Of course, it helped that I already suspected my date of having lascivious thoughts about the message-leaver. This was merely my proof.
***
You don't want to know, I fiercely told myself, though every fibre in my body was crying out for details. Be cool, I muttered to myself, as I calmly inquired as to what she might be referring in her quaint little personalized message.
I didn't like the look I got. I walked away. You simply don't want to hear this, I thought. I came back. He explained, and it reeked of innocence and logic. Which, of course, only made me more suspicious.
After all, if he was so innocent, why had he neglected to mention this little "favour he had done for a friend in need." He did a pretty good selling job, I have to admit, but didn't he realize that withholding evidence is akin to pleading guilt.
I knew you'd read something else into it if I told you, he tells me. Yeah, duh. So should I, be reading something else into it it, that is? No, he insisted. Honest? No. End of exchange. That's all I'm supposed to need, right. I trusted him, didn't I?
So why did I find myself eyeballing his apartment the next time I was there, scanning for clues, and an opportune moment to rummage through his bedside drawer and count the condoms?
Why was I dividing my time between wondering and trying to stop myself from wondering - occasionally letting my imagination take off, just to see how bad I could feel? And then there were the little films I played in my mind. If he did sleep with her, was it better, did he did try that little thing on her that he had learned I like? Eeeew! Nausea. Stop it!
Okay, I think, if I'm not gonna let myself dig for details, I'll just fish around to see if there's been any further contact. ("Oh, sounds like the party you went to when I was away last weekend was fun, so, who-all went?")

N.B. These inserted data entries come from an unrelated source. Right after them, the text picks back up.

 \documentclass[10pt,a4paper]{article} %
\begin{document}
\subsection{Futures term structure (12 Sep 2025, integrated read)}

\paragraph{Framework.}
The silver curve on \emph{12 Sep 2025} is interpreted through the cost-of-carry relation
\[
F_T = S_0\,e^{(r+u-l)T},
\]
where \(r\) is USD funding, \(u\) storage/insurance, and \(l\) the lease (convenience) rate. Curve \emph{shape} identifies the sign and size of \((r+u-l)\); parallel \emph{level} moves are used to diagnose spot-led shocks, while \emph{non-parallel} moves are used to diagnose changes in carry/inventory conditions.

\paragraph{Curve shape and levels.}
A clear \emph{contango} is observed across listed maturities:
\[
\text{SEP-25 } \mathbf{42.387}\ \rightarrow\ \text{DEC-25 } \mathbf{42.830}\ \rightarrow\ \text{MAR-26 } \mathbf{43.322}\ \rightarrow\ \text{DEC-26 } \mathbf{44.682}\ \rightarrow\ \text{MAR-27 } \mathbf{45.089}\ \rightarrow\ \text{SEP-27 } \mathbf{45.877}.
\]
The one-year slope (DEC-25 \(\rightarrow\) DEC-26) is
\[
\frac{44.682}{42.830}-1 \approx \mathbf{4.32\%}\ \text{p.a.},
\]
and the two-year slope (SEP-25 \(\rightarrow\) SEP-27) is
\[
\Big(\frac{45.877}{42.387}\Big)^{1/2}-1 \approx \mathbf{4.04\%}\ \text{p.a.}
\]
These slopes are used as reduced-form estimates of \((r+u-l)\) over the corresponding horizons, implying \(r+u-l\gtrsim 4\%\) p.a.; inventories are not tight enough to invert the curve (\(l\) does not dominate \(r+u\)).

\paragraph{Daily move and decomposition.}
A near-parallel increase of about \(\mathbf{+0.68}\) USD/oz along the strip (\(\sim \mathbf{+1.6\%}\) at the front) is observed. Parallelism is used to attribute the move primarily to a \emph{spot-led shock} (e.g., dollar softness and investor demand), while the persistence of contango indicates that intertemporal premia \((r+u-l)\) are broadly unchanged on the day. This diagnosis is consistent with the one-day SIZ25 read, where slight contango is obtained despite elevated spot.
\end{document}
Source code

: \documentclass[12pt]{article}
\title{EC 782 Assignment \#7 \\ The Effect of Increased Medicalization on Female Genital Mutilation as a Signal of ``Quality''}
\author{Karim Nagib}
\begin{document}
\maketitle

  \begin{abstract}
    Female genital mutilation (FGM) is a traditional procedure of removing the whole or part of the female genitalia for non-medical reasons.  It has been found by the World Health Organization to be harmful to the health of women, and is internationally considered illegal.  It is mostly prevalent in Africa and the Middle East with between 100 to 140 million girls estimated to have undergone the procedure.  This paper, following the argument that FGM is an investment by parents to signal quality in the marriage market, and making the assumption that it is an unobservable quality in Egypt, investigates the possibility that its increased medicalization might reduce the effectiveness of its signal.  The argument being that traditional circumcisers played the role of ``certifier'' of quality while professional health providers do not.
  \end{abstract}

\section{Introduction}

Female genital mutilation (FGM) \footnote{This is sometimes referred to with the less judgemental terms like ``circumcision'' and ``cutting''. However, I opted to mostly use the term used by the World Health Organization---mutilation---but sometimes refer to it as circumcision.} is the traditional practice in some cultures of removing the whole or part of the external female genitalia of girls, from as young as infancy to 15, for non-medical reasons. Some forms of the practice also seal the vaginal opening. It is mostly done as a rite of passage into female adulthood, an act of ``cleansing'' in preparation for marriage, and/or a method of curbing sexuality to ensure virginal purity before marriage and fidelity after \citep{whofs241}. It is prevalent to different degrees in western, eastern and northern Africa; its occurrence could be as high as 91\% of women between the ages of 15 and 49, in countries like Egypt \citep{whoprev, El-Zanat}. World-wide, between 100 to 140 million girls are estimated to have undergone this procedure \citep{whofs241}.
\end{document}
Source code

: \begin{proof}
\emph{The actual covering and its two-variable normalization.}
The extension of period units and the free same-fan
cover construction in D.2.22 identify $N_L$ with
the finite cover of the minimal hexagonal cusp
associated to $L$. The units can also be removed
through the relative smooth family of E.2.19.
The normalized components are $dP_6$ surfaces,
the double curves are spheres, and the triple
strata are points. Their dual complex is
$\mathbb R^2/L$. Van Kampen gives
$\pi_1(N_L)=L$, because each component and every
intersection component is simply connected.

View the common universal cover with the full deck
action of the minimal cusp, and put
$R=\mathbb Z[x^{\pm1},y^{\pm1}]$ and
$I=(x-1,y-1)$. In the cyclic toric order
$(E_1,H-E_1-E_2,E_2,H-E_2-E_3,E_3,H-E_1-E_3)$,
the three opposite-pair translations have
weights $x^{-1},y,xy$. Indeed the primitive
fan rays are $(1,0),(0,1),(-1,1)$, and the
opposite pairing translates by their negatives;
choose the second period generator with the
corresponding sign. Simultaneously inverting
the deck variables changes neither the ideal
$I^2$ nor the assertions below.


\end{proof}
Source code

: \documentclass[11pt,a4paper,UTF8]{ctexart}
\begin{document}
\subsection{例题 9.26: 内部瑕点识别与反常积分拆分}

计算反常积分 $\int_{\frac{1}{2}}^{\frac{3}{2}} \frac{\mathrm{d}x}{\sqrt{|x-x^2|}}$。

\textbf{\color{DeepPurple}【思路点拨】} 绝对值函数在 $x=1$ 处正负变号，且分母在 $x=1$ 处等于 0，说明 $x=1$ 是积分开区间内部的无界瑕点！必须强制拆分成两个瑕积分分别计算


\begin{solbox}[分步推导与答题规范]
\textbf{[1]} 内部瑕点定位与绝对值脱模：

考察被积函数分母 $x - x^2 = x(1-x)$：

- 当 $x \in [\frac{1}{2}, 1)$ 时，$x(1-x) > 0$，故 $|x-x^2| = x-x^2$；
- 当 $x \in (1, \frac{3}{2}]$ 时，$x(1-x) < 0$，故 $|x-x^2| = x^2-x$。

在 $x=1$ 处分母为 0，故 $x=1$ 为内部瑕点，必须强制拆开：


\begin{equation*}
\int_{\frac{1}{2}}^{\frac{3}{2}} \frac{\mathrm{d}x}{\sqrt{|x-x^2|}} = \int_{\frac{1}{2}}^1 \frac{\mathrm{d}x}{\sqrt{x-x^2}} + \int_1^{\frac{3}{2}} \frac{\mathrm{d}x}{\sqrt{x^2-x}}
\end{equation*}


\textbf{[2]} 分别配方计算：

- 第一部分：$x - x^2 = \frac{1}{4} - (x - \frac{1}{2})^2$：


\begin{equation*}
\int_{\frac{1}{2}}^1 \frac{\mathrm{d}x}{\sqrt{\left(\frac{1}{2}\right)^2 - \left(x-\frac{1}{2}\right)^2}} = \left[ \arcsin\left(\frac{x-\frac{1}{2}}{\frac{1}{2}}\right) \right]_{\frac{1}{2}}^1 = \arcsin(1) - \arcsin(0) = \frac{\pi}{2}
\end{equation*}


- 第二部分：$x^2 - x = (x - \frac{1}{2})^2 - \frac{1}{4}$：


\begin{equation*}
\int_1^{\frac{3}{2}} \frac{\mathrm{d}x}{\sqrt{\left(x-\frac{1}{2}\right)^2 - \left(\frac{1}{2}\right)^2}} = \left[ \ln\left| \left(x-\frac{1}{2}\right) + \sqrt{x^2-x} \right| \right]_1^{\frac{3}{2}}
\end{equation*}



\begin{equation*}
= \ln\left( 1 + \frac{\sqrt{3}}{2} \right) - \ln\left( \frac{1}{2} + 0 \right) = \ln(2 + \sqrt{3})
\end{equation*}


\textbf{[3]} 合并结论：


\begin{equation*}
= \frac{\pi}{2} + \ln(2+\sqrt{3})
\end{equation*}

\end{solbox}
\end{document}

Then I'll waste my time making mental lists of all the things that make me way more interesting than her. And when I'm through the run-down of her flaws, I'll compare body parts.
***
In a fit of maturity, I get a grip. C'mon, I tell myself, you've had your share of lascivious thoughts and you've even acted on some. Where do you get off being jealous? He didn't even do anything (or so he says, I slip in). Besides, even if he did, you have to focus on whether it affects your relationship. This is about you and him, not her, I tell myself.